Understanding protein changes using mass spectrometry
The majority of proteins undergo some level of posttranslational modification (PTM) on their amino acid residues, which influences their biological function in processes such as catalysis, cell-cell signaling, and degradation. Mapping PTM sites on individual protein subunits provides information on subunit function and regulation. Within the protein complex, mapped PTMs can also help predict their partner protein interactions.
Thermo Scientific Orbitrap MS solutions enable the study and localization of PTMs.

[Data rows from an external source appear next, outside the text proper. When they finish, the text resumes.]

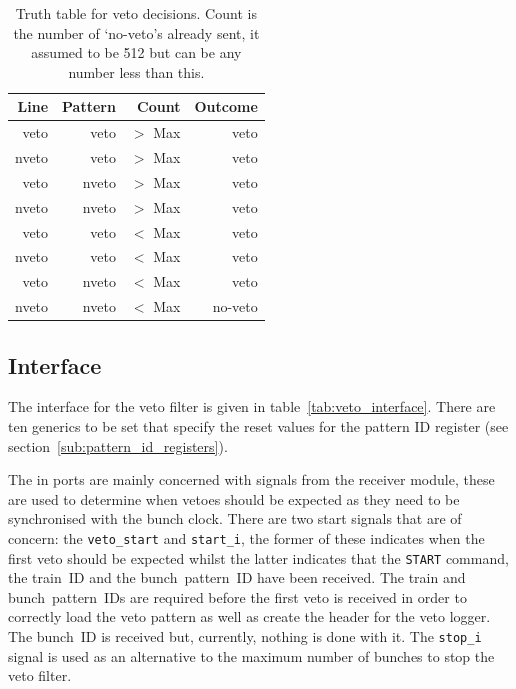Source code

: \begin{table}[htbp]
  \begin{center}
    \begin{tabular}{r|r|r||r}
      Line  & Pattern &   Count   & Outcome \\
      \hline
      veto  &   veto  & \(>\) Max & veto    \\
      nveto &   veto  & \(>\) Max & veto    \\
      veto  &  nveto  & \(>\) Max & veto    \\
      nveto &  nveto  & \(>\) Max & veto    \\
      \hline
      veto  &   veto  & \(<\) Max & veto    \\
      nveto &   veto  & \(<\) Max & veto    \\
      veto  &  nveto  & \(<\) Max & veto    \\
      nveto &  nveto  & \(<\) Max & no-veto \\
            
    \end{tabular}
  \end{center}
  \caption{Truth table for veto decisions. Count is the number of `no-veto's already sent, it assumed to be 512 but can be any number less than this.}
  \label{tab:veto_truth_table}
\end{table}

\subsection{Interface} %
\label{sub:veto_interface}
The interface for the veto filter is given in table~\ref{tab:veto_interface}. There are ten generics to be set that specify the reset values for the pattern ID register (see section~\ref{sub:pattern_id_registers}).
    
The in ports are mainly concerned with signals from the receiver module, these are used to determine when vetoes should be expected as they need to be synchronised with the bunch clock. There are two start signals that are of concern: the \texttt{veto\_start} and \texttt{start\_i}, the former of these indicates when the first veto should be expected whilst the latter indicates that the \texttt{START} command, the train~ID and the bunch~pattern~ID have been received. The train and bunch~pattern~IDs are required before the first veto is received in order to correctly load the veto pattern as well as create the header for the veto logger. The bunch~ID is received but, currently, nothing is done with it. The \texttt{stop\_i} signal is used as an alternative to the maximum number of bunches to stop the veto filter.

Having the flexibility of multiple fragmentation techniques also ensures complete sequence coverage and site localization of modified amino acids, as well as the modifications themselves.
MS techniques used for protein modifications
Liquid chromatography tandem mass spectrometry (LC-MS/MS) is the most frequently used approach to identify and localize PTMs on proteins and protein complexes. Multiple fragmentation methods are typically implemented during bottom-up PTM workflows to ensure complete protein characterization.
Middle-down proteomics (low-resolution studies of protein structure) involves limited proteolysis of proteins. This method permits sequence coverage of larger peptides in their native configuration, which is useful when characterizing protein-protein interactions or when probing for labile regions during protein reconstruction work for crystallization studies.
The primary advantage of top-down MS analysis is its ability to identify and localize combinations of PTMs. Using this approach, proteins are analyzed without prior digestion of their corresponding peptide species. Top-down MS analysis can involve single or multiple proteins from complex mixtures. Additional information, such as degradation products and sequence variants, is often obtained during these experiments.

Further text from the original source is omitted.